# [Your goal]
Nothing in the records should be changed in the copy, though the pictures must be left out.

[Extracted records]

Content starts

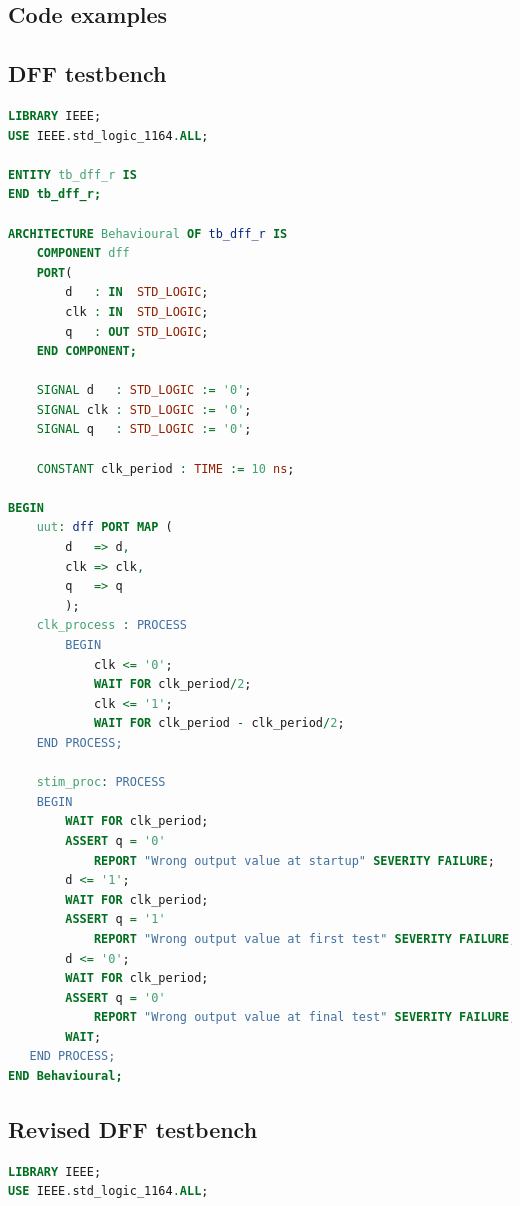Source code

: \documentclass[11pt,british]{article}
\begin{document}
\begin{appendices}

\section{Code examples}
\subsection{DFF testbench}
\label{app:dfftestbench}

\begin{lstlisting}[language=VHDL, tabsize=4, frame=single, framesep=2mm, belowskip=4pt, aboveskip=4pt, showstringspaces=false, basicstyle=\scriptsize]
LIBRARY IEEE;
USE IEEE.std_logic_1164.ALL;

ENTITY tb_dff_r IS
END tb_dff_r;

ARCHITECTURE Behavioural OF tb_dff_r IS
	COMPONENT dff
    PORT(
		d 	: IN  STD_LOGIC;
        clk : IN  STD_LOGIC;
		q 	: OUT STD_LOGIC;
    END COMPONENT;
    
	SIGNAL d   : STD_LOGIC := '0';
	SIGNAL clk : STD_LOGIC := '0';
	SIGNAL q   : STD_LOGIC := '0';

	CONSTANT clk_period : TIME := 10 ns;
	
BEGIN
	uut: dff PORT MAP (
        d 	=> d,
        clk => clk,
		q 	=> q
        );
	clk_process : PROCESS
		BEGIN
			clk <= '0';
			WAIT FOR clk_period/2;
			clk <= '1';
			WAIT FOR clk_period - clk_period/2;
	END PROCESS;
	
	stim_proc: PROCESS
	BEGIN		
     	WAIT FOR clk_period;
     	ASSERT q = '0'
			REPORT "Wrong output value at startup" SEVERITY FAILURE;
		d <= '1';
     	WAIT FOR clk_period;
     	ASSERT q = '1'
			REPORT "Wrong output value at first test" SEVERITY FAILURE;
		d <= '0';
     	WAIT FOR clk_period;
     	ASSERT q = '0'
			REPORT "Wrong output value at final test" SEVERITY FAILURE;
		WAIT;
   END PROCESS;
END Behavioural;
\end{lstlisting}

\newpage{}
\subsection{Revised DFF testbench}
\label{app:dfftestbench2}
\begin{lstlisting}[language=VHDL, tabsize=4, frame=single, framesep=2mm, belowskip=4pt, aboveskip=4pt, showstringspaces=false, basicstyle=\scriptsize]
LIBRARY IEEE;
USE IEEE.std_logic_1164.ALL;


\end{lstlisting}
\end{appendices}
\end{document}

Content ends

# [Problem solution]
Source code

: \documentclass[11pt,british]{article}
\begin{document}
\begin{appendices}

\section{Code examples}
\subsection{DFF testbench}
\label{app:dfftestbench}

\begin{lstlisting}[language=VHDL, tabsize=4, frame=single, framesep=2mm, belowskip=4pt, aboveskip=4pt, showstringspaces=false, basicstyle=\scriptsize]
LIBRARY IEEE;
USE IEEE.std_logic_1164.ALL;

ENTITY tb_dff_r IS
END tb_dff_r;

ARCHITECTURE Behavioural OF tb_dff_r IS
	COMPONENT dff
    PORT(
		d 	: IN  STD_LOGIC;
        clk : IN  STD_LOGIC;
		q 	: OUT STD_LOGIC;
    END COMPONENT;
    
	SIGNAL d   : STD_LOGIC := '0';
	SIGNAL clk : STD_LOGIC := '0';
	SIGNAL q   : STD_LOGIC := '0';

	CONSTANT clk_period : TIME := 10 ns;
	
BEGIN
	uut: dff PORT MAP (
        d 	=> d,
        clk => clk,
		q 	=> q
        );
	clk_process : PROCESS
		BEGIN
			clk <= '0';
			WAIT FOR clk_period/2;
			clk <= '1';
			WAIT FOR clk_period - clk_period/2;
	END PROCESS;
	
	stim_proc: PROCESS
	BEGIN		
     	WAIT FOR clk_period;
     	ASSERT q = '0'
			REPORT "Wrong output value at startup" SEVERITY FAILURE;
		d <= '1';
     	WAIT FOR clk_period;
     	ASSERT q = '1'
			REPORT "Wrong output value at first test" SEVERITY FAILURE;
		d <= '0';
     	WAIT FOR clk_period;
     	ASSERT q = '0'
			REPORT "Wrong output value at final test" SEVERITY FAILURE;
		WAIT;
   END PROCESS;
END Behavioural;
\end{lstlisting}

\newpage{}
\subsection{Revised DFF testbench}
\label{app:dfftestbench2}
\begin{lstlisting}[language=VHDL, tabsize=4, frame=single, framesep=2mm, belowskip=4pt, aboveskip=4pt, showstringspaces=false, basicstyle=\scriptsize]
LIBRARY IEEE;
USE IEEE.std_logic_1164.ALL;


\end{lstlisting}
\end{appendices}
\end{document}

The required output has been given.